I got a new idea for a project. It's a five part fantasy novel series detailing the adventures a group of five characters takes across five different kingdoms. It's one that I'm both really excited about because it's inspired by video games. It has sidequests, character quest chains that progress with each chapter, mysteries, lore, an escort mission where the characters contemplate if the escortee is trying to get them killed. It also explores themes such as growth, the stages of grief, the cycle of revenge and how it makes everyone suffer, and family. The reason I'm hesitant is because: 1. They're journal novels. There won't be much action involved. The characters might describe some of their actions and some of their conversations, but it's mostly going to be observations and commentary on events as they unfold. I don't know if people will find it too riveting. 2. The conflict surrounding the story is honestly pretty simple. The characters journey from kingdom to kingdom, searching for a cure for one character's illness and the answers to another character's past, while also getting clues as to what really happened to the land as a whole. The conflict for one of the characters for the fifth book is the most interesting, but even then the story is pretty simple. It's more about the journey than the destination. If I do it right then it could be fun, though I'm still worried that no one would want to read it. That being said, does anyone have any tips on how to make a good epistolary novel? I have zero experience with this kind of storytelling, I just thought it'd be an interesting way to tell the tale of an adventure. Any tips would be much appreciated.
Does it need to be nothing but journal? Could it alternate, or maybe have a short journal entry at the beginning of each chapter or something? You can do it entirely through journal entries and still make the scenes and action impactful. You could have the style of writing change a bit when it gets to the parts that need to be more engaging (scene, as opposed to sequel). It could still be written journal-form, but I know in my journals I write very differently at different times, often depending on what I'm writing about and how clearly I want to get it across. At times it will be pretty shallow telling, and then when I get to things that I feel need to be explained in more detail I'll go into some much deeper showing. You could sort of transition between the two, something like this: Wed. Feb 7 Ascended to highest ledge before peak. Wide enough to walk on, in places much wider. Set up tents for final night's sleep before finishing tmmro.
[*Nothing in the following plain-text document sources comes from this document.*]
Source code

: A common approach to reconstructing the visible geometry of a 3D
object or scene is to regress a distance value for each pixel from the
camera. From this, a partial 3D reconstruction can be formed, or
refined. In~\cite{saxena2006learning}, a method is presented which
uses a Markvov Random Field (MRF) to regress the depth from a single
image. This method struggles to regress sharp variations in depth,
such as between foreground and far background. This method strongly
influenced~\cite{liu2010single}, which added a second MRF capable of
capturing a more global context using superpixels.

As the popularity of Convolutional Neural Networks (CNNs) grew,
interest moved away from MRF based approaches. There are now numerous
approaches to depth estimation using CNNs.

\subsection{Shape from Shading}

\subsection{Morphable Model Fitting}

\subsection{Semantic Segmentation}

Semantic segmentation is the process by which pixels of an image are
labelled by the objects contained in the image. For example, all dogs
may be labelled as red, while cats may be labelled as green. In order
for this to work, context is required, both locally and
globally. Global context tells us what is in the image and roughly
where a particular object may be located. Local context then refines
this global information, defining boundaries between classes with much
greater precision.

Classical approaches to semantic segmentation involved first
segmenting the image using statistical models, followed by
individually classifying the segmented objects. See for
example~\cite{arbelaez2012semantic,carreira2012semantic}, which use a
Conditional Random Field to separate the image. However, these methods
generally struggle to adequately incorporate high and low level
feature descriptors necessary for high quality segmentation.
But disaster struck. Emiliano was getting mountain sickness. Nobody expected it of him—he's climbed higher and more often than all the rest of us. He took to his tent and tried some native remedies the guides knew about, but nothing was helping— It went from very abbreviated journaling to much more in-depth writing, and I think it feels motivated because things got more intense, it would be natural to want to capture it in more detail and with some feeling.
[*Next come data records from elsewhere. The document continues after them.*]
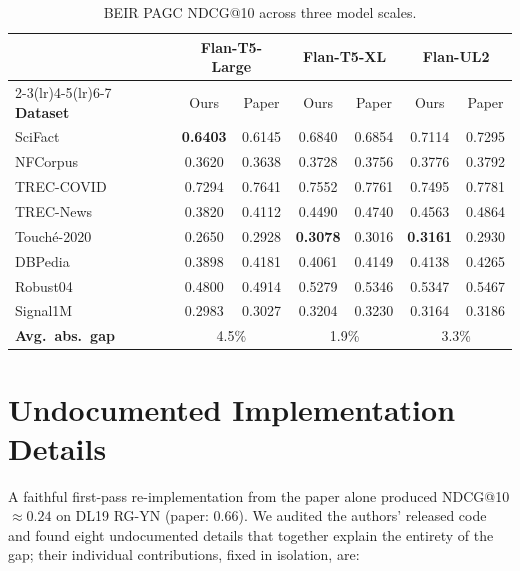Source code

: \documentclass[sigconf]{acmart}
\begin{document}
\begin{table}[t]
\centering
\small
\begin{tabular}{lcccccc}
\toprule
 & \multicolumn{2}{c}{\textbf{Flan-T5-Large}}
 & \multicolumn{2}{c}{\textbf{Flan-T5-XL}}
 & \multicolumn{2}{c}{\textbf{Flan-UL2}} \\
\cmidrule(lr){2-3}\cmidrule(lr){4-5}\cmidrule(lr){6-7}
\textbf{Dataset} & Ours & Paper & Ours & Paper & Ours & Paper \\
\midrule
SciFact           & \textbf{0.6403} & 0.6145 & 0.6840 & 0.6854 & 0.7114 & 0.7295 \\
NFCorpus          & 0.3620 & 0.3638 & 0.3728 & 0.3756 & 0.3776 & 0.3792 \\
TREC-COVID        & 0.7294 & 0.7641 & 0.7552 & 0.7761 & 0.7495 & 0.7781 \\
TREC-News         & 0.3820 & 0.4112 & 0.4490 & 0.4740 & 0.4563 & 0.4864 \\
Touch\'e-2020     & 0.2650 & 0.2928 & \textbf{0.3078} & 0.3016 & \textbf{0.3161} & 0.2930 \\
DBPedia           & 0.3898 & 0.4181 & 0.4061 & 0.4149 & 0.4138 & 0.4265 \\
Robust04          & 0.4800 & 0.4914 & 0.5279 & 0.5346 & 0.5347 & 0.5467 \\
Signal1M          & 0.2983 & 0.3027 & 0.3204 & 0.3230 & 0.3164 & 0.3186 \\
\midrule
\textbf{Avg.\ abs.\ gap} & \multicolumn{2}{c}{4.5\%}
                         & \multicolumn{2}{c}{1.9\%}
                         & \multicolumn{2}{c}{3.3\%} \\
\bottomrule
\end{tabular}
\caption{BEIR PAGC NDCG@10 across three model scales.}
\label{tab:beir-pagc}
\end{table}

\section{Undocumented Implementation Details}
\label{sec:undocumented}

A faithful first-pass re-implementation from the paper alone produced
NDCG@10 $\approx 0.24$ on DL19 RG-YN (paper: 0.66). We
audited the authors' released code and found eight undocumented
details that together explain the entirety of the gap; their
individual contributions, fixed in isolation, are:
\end{document}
Yeah, you might have a problem with that. Writing one epistolary novel is difficult and requires a lot of creativity. A five part series sounds difficult, to say the least. I'd try writing a few chapters of the first one--if you haven't already--to see if it's even viable. And I would have somebody else read it sooner rather than later. The thing about epistolary is you often need several forms of letters to make it interesting, not just journal entries. I've seen a few use newspaper articles, personal correspondence, office memos, postcards, emails, fictional stories within stories, AND diaries just to keep it together.
Check out Steve Kluger. He writes a lot (all?) of epistolary. The Last Days of Summer is particularly good. https://www.amazon.com/Last-Days-Summer-Steve-Kluger/dp/0380797631 Basically a young boy pesters his favorite baseball player with fan mail until the two of them strike up a correspondence. That's probably two thirds of the book. The rest is news reports, post cards, war reports (WWII is happening in the background), and other epistolary things. It's crazy short as each page is basically a short-ish letter. Maybe 30K words all in?
I'd recommend reading Dracula too. I think that novel works because it's about slow-building horror, not heart-pounding terror.
Yep, Dracula, too. I'll pore over my bookshelves later. Got another one or two in there, I think. Epistolary is awesome but its margin for effectiveness is narrow, narrative wise. There's got to a good reason for it and the story kind of has to be fitted around the format. Changes the decision making process a bit.
I suppose one thing I could do is, during something like an exposition scene or a character introduction scene, or say that I have a character sing a song or something where it wouldn't make sense to write it down, I could switch to a third person perspective.